Olhar para dentro de si, aceitar e acolher a própria sombra pode até parecer um caminho antinatural. Ele é inevitavelmente difícil, cheio de desafios e nem sempre obtemos o que desejamos, como nos contam as histórias. Mas acredito que é preciso conhecer nossas sombras, tratá-las com carinho e compaixão. Mais uma de minhas histórias favoritas traz sugestões de como podemos fazer isso:

Conta-se que que Ryokan, um mestre zen, vivia uma vida extremamente simples em uma cabana ao pé de uma montanha. Uma noite, enquanto o monge estava fora, um ladrão entrou na cabana e, depois de vasculhar por todos os cantos, descobriu que não havia absolutamente nada a roubar. Ryokan chegou nesse momento e o pegou no pulo do gato. “Você deve ter percorrido um longo caminho para me visitar,” disse ele ao ladrão, “e você não deve ir embora de mãos vazias. Eu não tenho mais nada a oferecer, mas por favor, leve minhas roupas de presente.” Dizendo isso, despiu-se e entregou o manto que vestia. O ladrão ficou perplexo. Desconcertado, pegou as roupas e partiu. Ryokan ficou nu, olhando a lua. “Pobre companheiro,” ele pensou, “eu gostaria de poder dar a ele esta linda lua.”

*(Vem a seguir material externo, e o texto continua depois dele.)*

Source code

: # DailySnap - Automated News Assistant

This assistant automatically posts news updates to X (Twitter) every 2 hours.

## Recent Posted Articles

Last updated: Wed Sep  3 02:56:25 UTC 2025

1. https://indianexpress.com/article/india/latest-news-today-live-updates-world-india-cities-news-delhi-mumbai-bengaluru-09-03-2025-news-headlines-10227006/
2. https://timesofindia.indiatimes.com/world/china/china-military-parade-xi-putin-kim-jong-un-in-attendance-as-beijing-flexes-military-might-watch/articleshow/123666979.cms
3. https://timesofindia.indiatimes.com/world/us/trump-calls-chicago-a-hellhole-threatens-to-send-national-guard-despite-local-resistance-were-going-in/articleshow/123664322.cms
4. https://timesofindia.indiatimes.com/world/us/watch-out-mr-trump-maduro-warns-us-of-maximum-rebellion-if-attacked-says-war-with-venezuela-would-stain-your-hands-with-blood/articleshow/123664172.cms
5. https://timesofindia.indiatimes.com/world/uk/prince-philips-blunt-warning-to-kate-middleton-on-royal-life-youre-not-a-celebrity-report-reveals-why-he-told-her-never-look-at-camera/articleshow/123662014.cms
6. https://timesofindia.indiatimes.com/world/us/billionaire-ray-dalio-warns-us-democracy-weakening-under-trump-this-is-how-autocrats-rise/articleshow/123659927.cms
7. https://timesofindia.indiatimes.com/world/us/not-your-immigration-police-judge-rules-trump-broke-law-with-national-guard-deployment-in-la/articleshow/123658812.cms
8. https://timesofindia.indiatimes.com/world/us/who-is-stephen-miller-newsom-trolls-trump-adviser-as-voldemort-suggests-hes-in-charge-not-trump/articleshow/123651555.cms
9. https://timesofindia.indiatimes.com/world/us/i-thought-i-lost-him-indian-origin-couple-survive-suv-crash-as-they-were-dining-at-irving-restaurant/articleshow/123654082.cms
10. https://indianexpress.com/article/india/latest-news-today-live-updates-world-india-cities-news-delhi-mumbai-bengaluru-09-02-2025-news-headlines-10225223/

Como uma boa história, esse conto não explica nada, mas sugere muito. Uma das minhas interpretações favoritas é ver o ladrão como uma metáfora de nossa própria sombra. Ele chega dentro de casa para roubar, mas fica desconcertado com a atitude do monge que responde com compaixão. Como se a sua própria sombra aparecesse, ele a tratasse com carinho enquanto ela está ali e depois a deixasse partir. Em algum momento o ladrão ou sombra que nos habita vai aparecer. Conseguiremos cuidar dela como fez o monge Ryokan?

Ignorada e questionada, nossa sombra vive escondida, como o pássaro azul de Bukowski, que se manifesta vez ou outra com sofrimento. Mas podemos olhar para ela com compaixão, chamá-la para uma xícara de chá ou tirá-la para dançar. Afinal, ela vai estar conosco aonde formos, até o final. Como disse Jung, “uma pessoa não é iluminada por imaginar figuras de luz, mas por estar ciente da escuridão”.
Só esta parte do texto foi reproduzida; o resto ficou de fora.